**Directions**
Among the entries below, how many lines have the string "mvnw" in them? Only the number should be given.

**Extracted material**
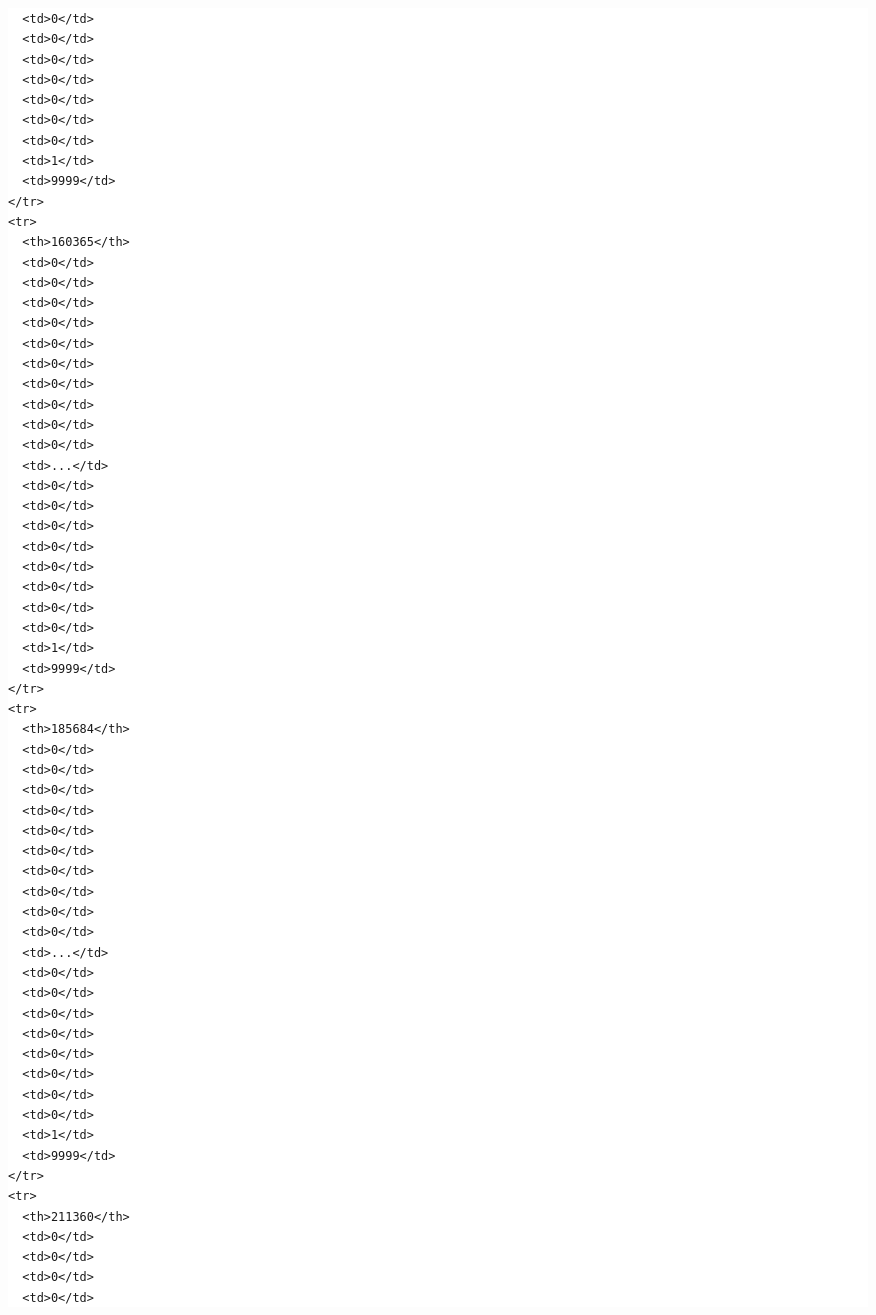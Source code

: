       <td>0</td>
      <td>0</td>
      <td>0</td>
      <td>0</td>
      <td>0</td>
      <td>0</td>
      <td>0</td>
      <td>1</td>
      <td>9999</td>
    </tr>
    <tr>
      <th>160365</th>
      <td>0</td>
      <td>0</td>
      <td>0</td>
      <td>0</td>
      <td>0</td>
      <td>0</td>
      <td>0</td>
      <td>0</td>
      <td>0</td>
      <td>0</td>
      <td>...</td>
      <td>0</td>
      <td>0</td>
      <td>0</td>
      <td>0</td>
      <td>0</td>
      <td>0</td>
      <td>0</td>
      <td>0</td>
      <td>1</td>
      <td>9999</td>
    </tr>
    <tr>
      <th>185684</th>
      <td>0</td>
      <td>0</td>
      <td>0</td>
      <td>0</td>
      <td>0</td>
      <td>0</td>
      <td>0</td>
      <td>0</td>
      <td>0</td>
      <td>0</td>
      <td>...</td>
      <td>0</td>
      <td>0</td>
      <td>0</td>
      <td>0</td>
      <td>0</td>
      <td>0</td>
      <td>0</td>
      <td>0</td>
      <td>1</td>
      <td>9999</td>
    </tr>
    <tr>
      <th>211360</th>
      <td>0</td>
      <td>0</td>
      <td>0</td>
      <td>0</td>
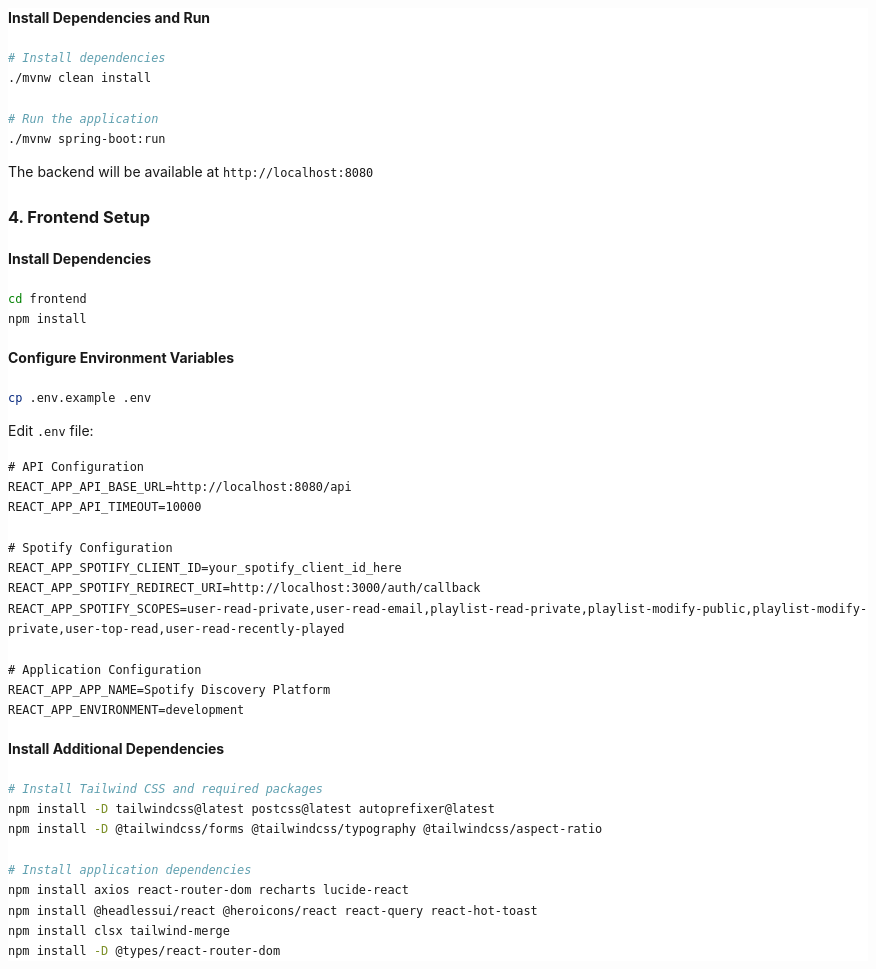 #### Install Dependencies and Run
```bash
# Install dependencies
./mvnw clean install

# Run the application
./mvnw spring-boot:run
```

The backend will be available at `http://localhost:8080`

### 4. Frontend Setup

#### Install Dependencies
```bash
cd frontend
npm install
```

#### Configure Environment Variables
```bash
cp .env.example .env
```

Edit `.env` file:
```env
# API Configuration
REACT_APP_API_BASE_URL=http://localhost:8080/api
REACT_APP_API_TIMEOUT=10000

# Spotify Configuration
REACT_APP_SPOTIFY_CLIENT_ID=your_spotify_client_id_here
REACT_APP_SPOTIFY_REDIRECT_URI=http://localhost:3000/auth/callback
REACT_APP_SPOTIFY_SCOPES=user-read-private,user-read-email,playlist-read-private,playlist-modify-public,playlist-modify-private,user-top-read,user-read-recently-played

# Application Configuration
REACT_APP_APP_NAME=Spotify Discovery Platform
REACT_APP_ENVIRONMENT=development
```

#### Install Additional Dependencies
```bash
# Install Tailwind CSS and required packages
npm install -D tailwindcss@latest postcss@latest autoprefixer@latest
npm install -D @tailwindcss/forms @tailwindcss/typography @tailwindcss/aspect-ratio

# Install application dependencies
npm install axios react-router-dom recharts lucide-react
npm install @headlessui/react @heroicons/react react-query react-hot-toast
npm install clsx tailwind-merge
npm install -D @types/react-router-dom
```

**Response**
2